Intervention just started, and we saw Dawn & Chuck’s controversial parenting strategies that left fans outraged. How did they raise their kids? Could that have anything to do with the addiction that runs in the family?
Intervention: Chuck Is “Very Quick to Anger”
Throughout the first episode of Intervention, heroin addict Susan and her siblings talked about their dad. Susan describes him as “quick to anger.” Nathan says, “he would leave marks on us occasionally” and “you had to stay out of his way when he was upset.”
When comparing Chuck’s parenting to Dawn’s on Intervention, Jessica says “he’s the one who started it” and says he “was a bully every day.”
“My dad caused a lot of anxiety,” Susan says on Intervention.
Even Dawn doesn’t have fond memories. “Every day before he would get home from work, we would clean the house very thoroughly, so when he would walk through the door we wouldn’t have to hear yelling.”
But does Chuck question his parenting? On Intervention, he says, “I wouldn’t say there wasn’t any spanking but we didn’t spank the children any more than the average parent.”
Dawn’s Parenting: “It Was Very Traumatic, Emotionally, for Us Kids”
On Intervention, Nathan describes Dawn as saying, “[she] would get very emotional very often.” Because of this, Dawn also had questionable parenting habits.

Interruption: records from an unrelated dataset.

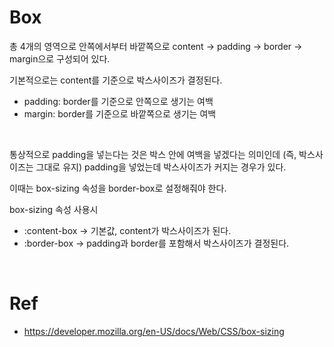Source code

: # Box

총 4개의 영역으로 안쪽에서부터 바깥쪽으로 content → padding → border → margin으로 구성되어 있다.

기본적으로는 content를 기준으로 박스사이즈가 결정된다.

- padding: border를 기준으로 안쪽으로 생기는 여백
- margin: border를 기준으로 바깥쪽으로 생기는 여백

<br>

통상적으로 padding을 넣는다는 것은 박스 안에 여백을 넣겠다는 의미인데 (즉, 박스사이즈는 그대로 유지) padding을 넣었는데 박스사이즈가 커지는 경우가 있다.

이때는 box-sizing 속성을 border-box로 설정해줘야 한다.

box-sizing 속성 사용시

- :content-box -> 기본값, content가 박스사이즈가 된다.
- :border-box -> padding과 border를 포함해서 박스사이즈가 결정된다.

<Br>

# Ref

- https://developer.mozilla.org/en-US/docs/Web/CSS/box-sizing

Diagnosed with bipolar and borderline personality disorder, she has intense mood swings. “You never knew what her mood would be,” is how Nathan describes her mothering. They hint at physical altercations, saying when Dawn “was mad at you, she would get physical sometimes. She would grab a hairbrush, a wooden spoon, or something to hit you with.”
Jessica also echoes these statements on Intervention. She says she’s “terrified of my mom. She’s so vicious and vindictive. Raging, yelling, and accusing.” Jessica also says she distanced herself from her mom and now she “has nothing to do with her.”
Intervention: Dawn and Chuck Today
At the time of filming Intervention, we saw how Dawn and Chuck handled their kids’ addiction. Dawn would specifically help Susan with her heroin habits, buying her drugs, giving them to her, and dosing them out. She would do this 3-4 times a day, according to Chuck. Dawn would call it her “medication.” In addition, Dawn bought drugs for the rest of the family.
Chuck and Dawn are separated, but Chuck was still the financial support for the family. He paid their bills, went grocery shopping for them, and helped them sustain themselves in any way they could without giving them money for drugs.
“My dad can’t say no to Susan. He provides everything,” Nathan says on Intervention. “My dad thinks he’s helping Susan [more] than my mom by providing them what they need.”